Pendant que la tempête fait son devoir, qui consiste à brasser l’air et l’eau dans le sens des aiguilles d’une montre, nous savourons le plaisir d’avoir correctement suivi la situation météorologique et finalement décidé de chercher abri ici au lieu de continuer la route. Encore de la technologie, des fichiers de prévision météo, des cartes des fronts et pressions reçues par la radio et déchiffrées par l’ordinateur et même la confirmation par un cargo croisé, qu’Ariel a interrogé par VHF. Eh oui, encore de la technologie. Nous ne sommes pas suffisamment formés à déchiffrer les signaux que le cosmos envoie, les changements du ciel, la baisse de pression atmosphérique et le gonflement de la houle, signaux qui annoncent les dépressions très creuses avec quelques heures de préavis. Pas encore assez sûrs de notre jugement.
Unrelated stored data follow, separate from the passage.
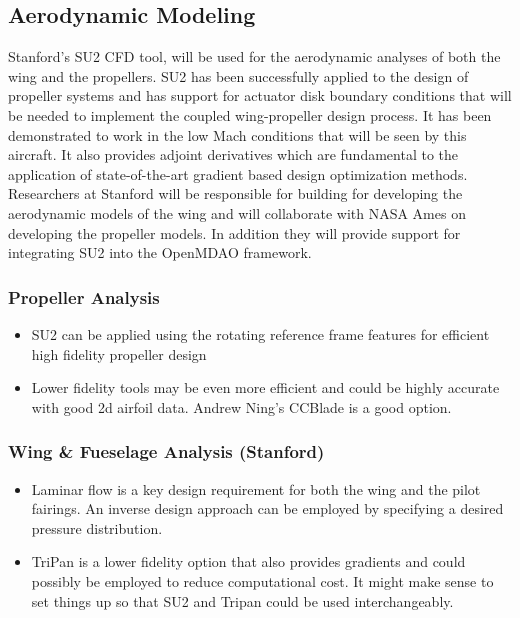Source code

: \documentclass[]{aiaa-tc}
\begin{document}
    \subsection{Aerodynamic Modeling}

    Stanford's SU2 CFD tool, will be used for the aerodynamic analyses of both the wing and 
    the propellers. SU2 has been successfully applied to the design of propeller systems 
    and has support for actuator disk boundary conditions that will be needed to implement 
    the coupled wing­-propeller design process. It has been demonstrated to work in the low 
    Mach conditions that will be seen by this aircraft. It also provides adjoint derivatives 
    which are fundamental to the application of state­-of-­the-­art gradient based design 
    optimization methods. Researchers at Stanford will be responsible for building for developing 
    the aerodynamic models of the wing and will collaborate with NASA Ames on developing the 
    propeller models. In addition they will provide support for integrating SU2 into the OpenMDAO 
    framework. 

    \subsubsection{Propeller Analysis}
        \begin{itemize}
            \item SU2 can be applied using the rotating reference frame features for efficient high fidelity propeller design
            \item Lower fidelity tools may be even more efficient and could be highly accurate with good 2d airfoil data. Andrew Ning's 
            CCBlade is a good option. 
        \end{itemize}

    \subsubsection{Wing \& Fueselage Analysis (Stanford)}
        \begin{itemize}
            \item Laminar flow is a key design requirement for both the wing and the pilot fairings. An inverse design approach can be employed 
            by specifying a desired pressure distribution. 
            \item TriPan is a lower fidelity option that also provides gradients and could possibly be employed to reduce computational cost. It might make sense to set things up so that SU2 and Tripan could be used interchangeably. 
        \end{itemize}
\end{document}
Nous hésitions entre la prudence du refuge et l’audace d’un coup de poker qui consisterait à profiter des premières heures de la tempête de sud-ouest pour pousser le plus au nord possible, jusqu’au début des Lofoten. Mais, ne nous laissons pas berner par la couleur turquoise de l’eau qui évoque des mers tropicales paisibles, le verdict est convergent : « gale warning », « avis de coup de vent », force 7 annoncé. 15 heures de « lessiveuse » plus loin, dans quel état serions nous pour aborder un territoire inconnu, une approche techniquement pointue, sans doute avec une mer très formée ?
Et de fait, le vent s’est emballé avant même que nous ayons fini d’accoster ici à Traena. Pour faire quelques pas à terre, sur cette toute petite île, il a fallu s’équiper comme pour la haute mer, ciré sur les jambes et sur le dos, et se pencher en avant pour marcher contre le vent. Il fait un temps à cocooner à bord, à écouter Dylan chanter «Girl From The North Country», lire les romans scandinaves que nous avons embarqués et fêter tout ça sous la couette.